Top of EXERCISE MATERIAL
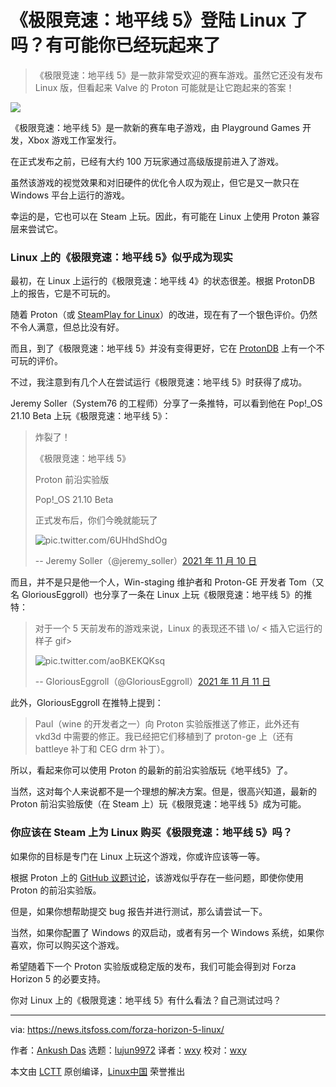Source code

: [#]: subject: "Forza Horizon 5 on Linux? There’s a Good Chance That You Can Play it Already"
[#]: via: "https://news.itsfoss.com/forza-horizon-5-linux/"
[#]: author: "Ankush Das https://news.itsfoss.com/author/ankush/"
[#]: collector: "lujun9972"
[#]: translator: "wxy"
[#]: reviewer: "wxy"
[#]: publisher: " "
[#]: url: " "

《极限竞速：地平线 5》登陆 Linux 了吗？有可能你已经玩起来了
======

> 《极限竞速：地平线 5》是一款非常受欢迎的赛车游戏。虽然它还没有发布 Linux 版，但看起来 Valve 的 Proton 可能就是让它跑起来的答案！

![](https://i0.wp.com/news.itsfoss.com/wp-content/uploads/2021/11/forza-horizon-linux.jpg?w=1200&ssl=1)

《极限竞速：地平线 5》是一款新的赛车电子游戏，由 Playground Games 开发，Xbox 游戏工作室发行。

在正式发布之前，已经有大约 100 万玩家通过高级版提前进入了游戏。

虽然该游戏的视觉效果和对旧硬件的优化令人叹为观止，但它是又一款只在 Windows 平台上运行的游戏。

幸运的是，它也可以在 Steam 上玩。因此，有可能在 Linux 上使用 Proton 兼容层来尝试它。

### Linux 上的《极限竞速：地平线 5》似乎成为现实

最初，在 Linux 上运行的《极限竞速：地平线 4》的状态很差。根据 ProtonDB 上的报告，它是不可玩的。

随着 Proton（或 [SteamPlay for Linux][1]）的改进，现在有了一个银色评价。仍然不令人满意，但总比没有好。

而且，到了《极限竞速：地平线 5》并没有变得更好，它在 [ProtonDB][2] 上有一个不可玩的评价。

不过，我注意到有几个人在尝试运行《极限竞速：地平线 5》时获得了成功。

Jeremy Soller（System76 的工程师）分享了一条推特，可以看到他在 Pop!_OS 21.10 Beta 上玩《极限竞速：地平线 5》：

> 炸裂了！
>
> 《极限竞速：地平线 5》
> 
> Proton 前沿实验版
> 
> Pop!_OS 21.10 Beta
>
> 正式发布后，你们今晚就能玩了
> 
> ![pic.twitter.com/6UHhdShdOg][3]
>
> -- Jeremy Soller（@jeremy_soller）[2021 年 11 月 10 日][4]

而且，并不是只是他一个人，Win-staging 维护者和 Proton-GE 开发者 Tom（又名 GloriousEggroll）也分享了一条在 Linux 上玩《极限竞速：地平线 5》的推特：

> 对于一个 5 天前发布的游戏来说，Linux 的表现还不错 \o/ < 插入它运行的样子 gif> 
> 
> ![pic.twitter.com/aoBKEKQKsq][5]
>
> -- GloriousEggroll（@GloriousEggroll）[2021 年 11 月 11 日][6]

此外，GloriousEggroll 在推特上提到：

> Paul（wine 的开发者之一）向 Proton 实验版推送了修正，此外还有 vkd3d 中需要的修正。我已经把它们移植到了 proton-ge 上（还有 battleye 补丁和 CEG drm 补丁）。

所以，看起来你可以使用 Proton 的最新的前沿实验版玩《地平线5》了。

当然，这对每个人来说都不是一个理想的解决方案。但是，很高兴知道，最新的 Proton 前沿实验版使（在 Steam 上）玩《极限竞速：地平线 5》成为可能。

### 你应该在 Steam 上为 Linux 购买《极限竞速：地平线 5》吗？

如果你的目标是专门在 Linux 上玩这个游戏，你或许应该等一等。

根据 Proton 上的 [GitHub 议题讨论][7]，该游戏似乎存在一些问题，即使你使用 Proton 的前沿实验版。

但是，如果你想帮助提交 bug 报告并进行测试，那么请尝试一下。

当然，如果你配置了 Windows 的双启动，或者有另一个 Windows 系统，如果你喜欢，你可以购买这个游戏。

希望随着下一个 Proton 实验版或稳定版的发布，我们可能会得到对 Forza Horizon 5 的必要支持。

你对 Linux 上的《极限竞速：地平线 5》有什么看法？自己测试过吗？

--------------------------------------------------------------------------------

via: https://news.itsfoss.com/forza-horizon-5-linux/

作者：[Ankush Das][a]
选题：[lujun9972][b]
译者：[wxy](https://github.com/wxy)
校对：[wxy](https://github.com/wxy)

本文由 [LCTT](https://github.com/LCTT/TranslateProject) 原创编译，[Linux中国](https://linux.cn/) 荣誉推出

[a]: https://news.itsfoss.com/author/ankush/
[b]: https://github.com/lujun9972
[1]: https://itsfoss.com/steam-play/
[2]: https://www.protondb.com/app/1551360
[3]: https://pbs.twimg.com/media/FD3ggosUYAUSCVf?format=jpg&name=medium
[4]: https://twitter.com/jeremy_soller/status/1458568707798536200?ref_src=twsrc%5Etfw
[5]: https://pbs.twimg.com/media/FD30neKWQAUCOrd?format=jpg&name=medium
[6]: https://twitter.com/GloriousEggroll/status/1458590821075361794?ref_src=twsrc%5Etfw
[7]: https://github.com/ValveSoftware/Proton/issues/5285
Bottom of EXERCISE MATERIAL
Above are the records; report each line in them that includes the word "author".

[#]: author: "Ankush Das https://news.itsfoss.com/author/ankush/"
[a]: https://news.itsfoss.com/author/ankush/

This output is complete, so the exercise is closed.